» **TASK TO COMPLETE**
Among the entries below, copy every line that carries the word "application".

» **PROVIDED DATA**
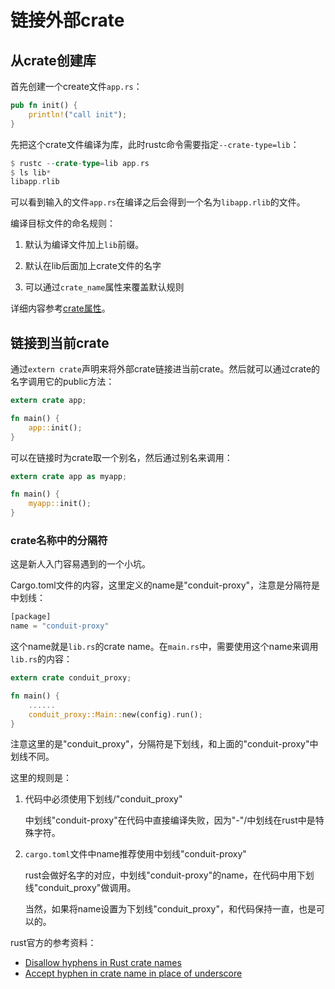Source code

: # 链接外部crate

## 从crate创建库

首先创建一个create文件`app.rs`：

```rust
pub fn init() {
    println!("call init");
}
```

先把这个crate文件编译为库，此时rustc命令需要指定`--crate-type=lib`：

```rust
$ rustc --crate-type=lib app.rs
$ ls lib*
libapp.rlib
```

可以看到输入的文件`app.rs`在编译之后会得到一个名为`libapp.rlib`的文件。

编译目标文件的命名规则：

1. 默认为编译文件加上`lib`前缀。

1. 默认在lib后面加上crate文件的名字

1. 可以通过`crate_name`属性来覆盖默认规则

详细内容参考[crate属性](../attribute/crate.md)。

## 链接到当前crate

通过`extern crate`声明来将外部crate链接进当前crate。然后就可以通过crate的名字调用它的public方法：

```rust
extern crate app;

fn main() {
    app::init();
}
```

可以在链接时为crate取一个别名，然后通过别名来调用：

```rust
extern crate app as myapp;

fn main() {
    myapp::init();
}
```

### crate名称中的分隔符

这是新人入门容易遇到的一个小坑。

Cargo.toml文件的内容，这里定义的name是"conduit-proxy"，注意是分隔符是中划线：

```rust
[package]
name = "conduit-proxy"
```

这个name就是`lib.rs`的crate name。在`main.rs`中，需要使用这个name来调用`lib.rs`的内容：

```rust
extern crate conduit_proxy;

fn main() {
	......
    conduit_proxy::Main::new(config).run();
}
```

注意这里的是"conduit_proxy"，分隔符是下划线，和上面的"conduit-proxy"中划线不同。

这里的规则是：

1. 代码中必须使用下划线/"conduit_proxy"

	中划线"conduit-proxy"在代码中直接编译失败，因为"-"/中划线在rust中是特殊字符。

2. `cargo.toml`文件中name推荐使用中划线"conduit-proxy"

	rust会做好名字的对应，中划线"conduit-proxy"的name，在代码中用下划线"conduit_proxy"做调用。

	当然，如果将name设置为下划线"conduit_proxy"，和代码保持一直，也是可以的。

rust官方的参考资料：

- [Disallow hyphens in Rust crate names](https://github.com/rust-lang/rfcs/pull/940)
- [Accept hyphen in crate name in place of underscore](https://github.com/rust-lang/cargo/issues/2775)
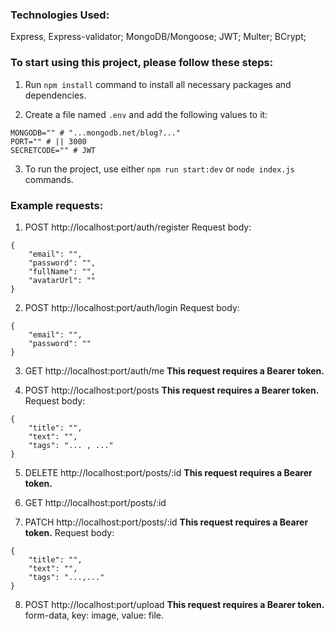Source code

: ### Technologies Used:
Express, Express-validator;
MongoDB/Mongoose;
JWT;
Multer;
BCrypt;

### To start using this project, please follow these steps:

1. Run ``` npm install ``` command to install all necessary packages and dependencies.

2. Create a file named ``` .env ``` and add the following values to it:
```
MONGODB="" # "...mongodb.net/blog?..."
PORT="" # || 3000
SECRETCODE="" # JWT
```

3. To run the project, use either ``` npm run start:dev ``` or ``` node index.js ``` commands.

### Example requests:

1. POST http://localhost:port/auth/register
Request body:
```
{
    "email": "",
    "password": "",
    "fullName": "",
    "avatarUrl": ""
}
```

2. POST http://localhost:port/auth/login
Request body:
```
{
    "email": "",
    "password": ""
}
```

3. GET http://localhost:port/auth/me
**This request requires a Bearer token.**

4. POST http://localhost:port/posts
**This request requires a Bearer token.**
Request body:
```
{
    "title": "",
    "text": "",
    "tags": "... , ..."
}
```

5. DELETE http://localhost:port/posts/:id
**This request requires a Bearer token.**

6. GET http://localhost:port/posts/:id

7. PATCH http://localhost:port/posts/:id
**This request requires a Bearer token.**
Request body:
```
{
    "title": "",
    "text": "",
    "tags": "...,..."
}
```

8. POST http://localhost:port/upload
**This request requires a Bearer token.**
form-data, key: image, value: file.
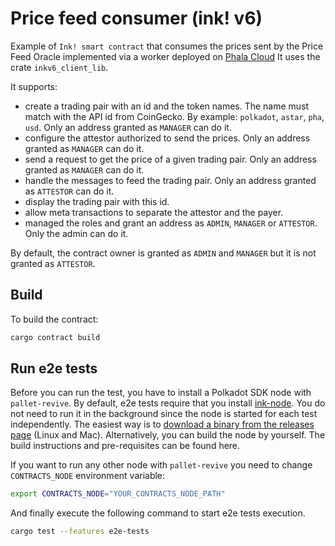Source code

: # Price feed consumer (ink! v6)

Example of `Ink! smart contract` that consumes the prices sent by the Price Feed Oracle implemented via a worker deployed on [Phala Cloud](https://cloud.phala.network/)
It uses the crate `inkv6_client_lib`.

It supports:
 - create a trading pair with an id and the token names. The name must match with the API id from CoinGecko. By example: `polkadot`, `astar`, `pha`, `usd`. Only an address granted as `MANAGER` can do it.
 - configure the attestor authorized to send the prices. Only an address granted as `MANAGER` can do it.
 - send a request to get the price of a given trading pair. Only an address granted as `MANAGER` can do it.
 - handle the messages to feed the trading pair. Only an address granted as `ATTESTOR` can do it.
 - display the trading pair with this id.
 - allow meta transactions to separate the attestor and the payer.
 - managed the roles and grant an address as `ADMIN`, `MANAGER` or `ATTESTOR`. Only the admin can do it.

By default, the contract owner is granted as `ADMIN` and `MANAGER` but it is not granted as `ATTESTOR`.

## Build

To build the contract:

```bash
cargo contract build
```

## Run e2e tests

Before you can run the test, you have to install a Polkadot SDK node with `pallet-revive`.
By default, e2e tests require that you install [ink-node](https://github.com/use-ink/ink-node).
You do not need to run it in the background since the node is started for each test independently.
The easiest way is to [download a binary from the releases page](https://github.com/use-ink/ink-node/releases) (Linux and Mac).
Alternatively, you can build the node by yourself. The build instructions and pre-requisites can be found here.

If you want to run any other node with `pallet-revive` you need to change `CONTRACTS_NODE` environment variable:
```bash
export CONTRACTS_NODE="YOUR_CONTRACTS_NODE_PATH"
```

And finally execute the following command to start e2e tests execution.
```bash
cargo test --features e2e-tests
```
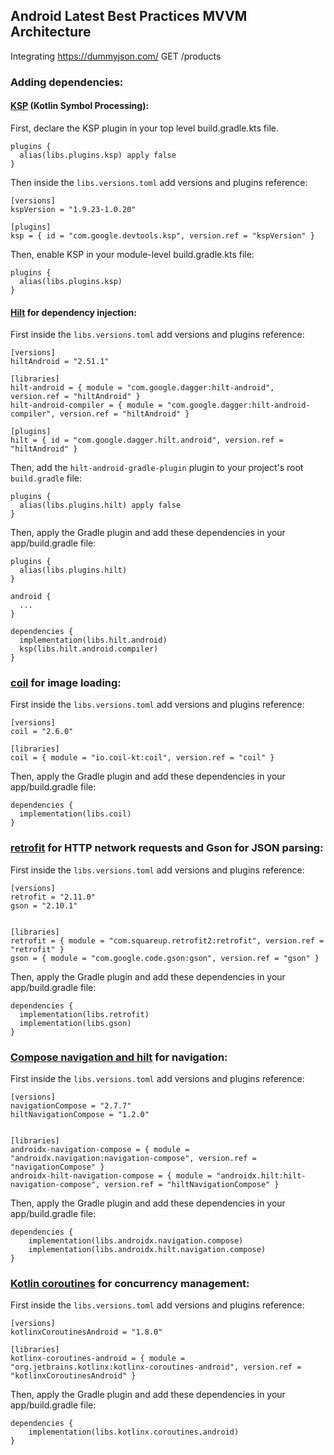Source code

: ## Android Latest Best Practices MVVM Architecture
Integrating https://dummyjson.com/ 
GET	/products 

### Adding dependencies:
#### [KSP](https://github.com/google/ksp/releases) (Kotlin Symbol Processing):
First, declare the KSP plugin in your top level build.gradle.kts file.
```
plugins {
  alias(libs.plugins.ksp) apply false
}
```
Then inside the `libs.versions.toml` add versions and plugins reference:
```
[versions]
kspVersion = "1.9.23-1.0.20"

[plugins]
ksp = { id = "com.google.devtools.ksp", version.ref = "kspVersion" }
```
Then, enable KSP in your module-level build.gradle.kts file:
```
plugins {
  alias(libs.plugins.ksp)
}
```
#### [Hilt](https://dagger.dev/hilt/quick-start) for dependency injection:
First inside the `libs.versions.toml` add versions and plugins reference:
```
[versions]
hiltAndroid = "2.51.1"

[libraries]
hilt-android = { module = "com.google.dagger:hilt-android", version.ref = "hiltAndroid" }
hilt-android-compiler = { module = "com.google.dagger:hilt-android-compiler", version.ref = "hiltAndroid" }

[plugins]
hilt = { id = "com.google.dagger.hilt.android", version.ref = "hiltAndroid" }
```
Then, add the `hilt-android-gradle-plugin` plugin to your project's root `build.gradle` file:
```
plugins {
  alias(libs.plugins.hilt) apply false
}
```
Then, apply the Gradle plugin and add these dependencies in your app/build.gradle file:
```
plugins {
  alias(libs.plugins.hilt)
}

android {
  ...
}

dependencies {
  implementation(libs.hilt.android)
  ksp(libs.hilt.android.compiler)
}
```
### [coil](https://coil-kt.github.io/coil/) for image loading:
First inside the `libs.versions.toml` add versions and plugins reference:
```
[versions]
coil = "2.6.0"

[libraries]
coil = { module = "io.coil-kt:coil", version.ref = "coil" }
```
Then, apply the Gradle plugin and add these dependencies in your app/build.gradle file:
```
dependencies {
  implementation(libs.coil)
}
```

### [retrofit](https://square.github.io/retrofit/) for HTTP network requests and Gson for JSON parsing:
First inside the `libs.versions.toml` add versions and plugins reference:
```
[versions]
retrofit = "2.11.0"
gson = "2.10.1"


[libraries]
retrofit = { module = "com.squareup.retrofit2:retrofit", version.ref = "retrofit" }
gson = { module = "com.google.code.gson:gson", version.ref = "gson" }

```
Then, apply the Gradle plugin and add these dependencies in your app/build.gradle file:
```
dependencies {
  implementation(libs.retrofit)
  implementation(libs.gson)
}
```

### [Compose navigation and hilt](https://developer.android.com/develop/ui/compose/libraries#hilt-navigation) for navigation:
First inside the `libs.versions.toml` add versions and plugins reference:
```
[versions]
navigationCompose = "2.7.7"
hiltNavigationCompose = "1.2.0"


[libraries]
androidx-navigation-compose = { module = "androidx.navigation:navigation-compose", version.ref = "navigationCompose" }
androidx-hilt-navigation-compose = { module = "androidx.hilt:hilt-navigation-compose", version.ref = "hiltNavigationCompose" }

```
Then, apply the Gradle plugin and add these dependencies in your app/build.gradle file:
```
dependencies {
    implementation(libs.androidx.navigation.compose)
    implementation(libs.androidx.hilt.navigation.compose)
}
```

### [Kotlin coroutines](https://developer.android.com/kotlin/coroutines) for concurrency management:
First inside the `libs.versions.toml` add versions and plugins reference:
```
[versions]
kotlinxCoroutinesAndroid = "1.8.0"

[libraries]
kotlinx-coroutines-android = { module = "org.jetbrains.kotlinx:kotlinx-coroutines-android", version.ref = "kotlinxCoroutinesAndroid" }

```
Then, apply the Gradle plugin and add these dependencies in your app/build.gradle file:
```
dependencies {
    implementation(libs.kotlinx.coroutines.android)
}
```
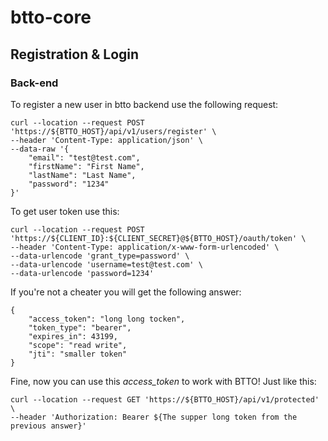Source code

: # btto-core

## Registration & Login
### Back-end
To register a new user in btto backend use the following request:
```
curl --location --request POST 'https://${BTTO_HOST}/api/v1/users/register' \
--header 'Content-Type: application/json' \
--data-raw '{
    "email": "test@test.com",
    "firstName": "First Name",
    "lastName": "Last Name",
    "password": "1234"
}'
```

To get user token use this:

```
curl --location --request POST 'https://${CLIENT_ID}:${CLIENT_SECRET}@${BTTO_HOST}/oauth/token' \
--header 'Content-Type: application/x-www-form-urlencoded' \
--data-urlencode 'grant_type=password' \
--data-urlencode 'username=test@test.com' \
--data-urlencode 'password=1234'
```

If you're not a cheater you will get the following answer:

```
{
    "access_token": "long long tocken",
    "token_type": "bearer",
    "expires_in": 43199,
    "scope": "read write",
    "jti": "smaller token"
}
```

Fine, now you can use this *access_token* to work with BTTO! Just like this:

```
curl --location --request GET 'https://${BTTO_HOST}/api/v1/protected' \
--header 'Authorization: Bearer ${The supper long token from the previous answer}'
```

» **EXPECTED OUTPUT**
--header 'Content-Type: application/json' \
--header 'Content-Type: application/x-www-form-urlencoded' \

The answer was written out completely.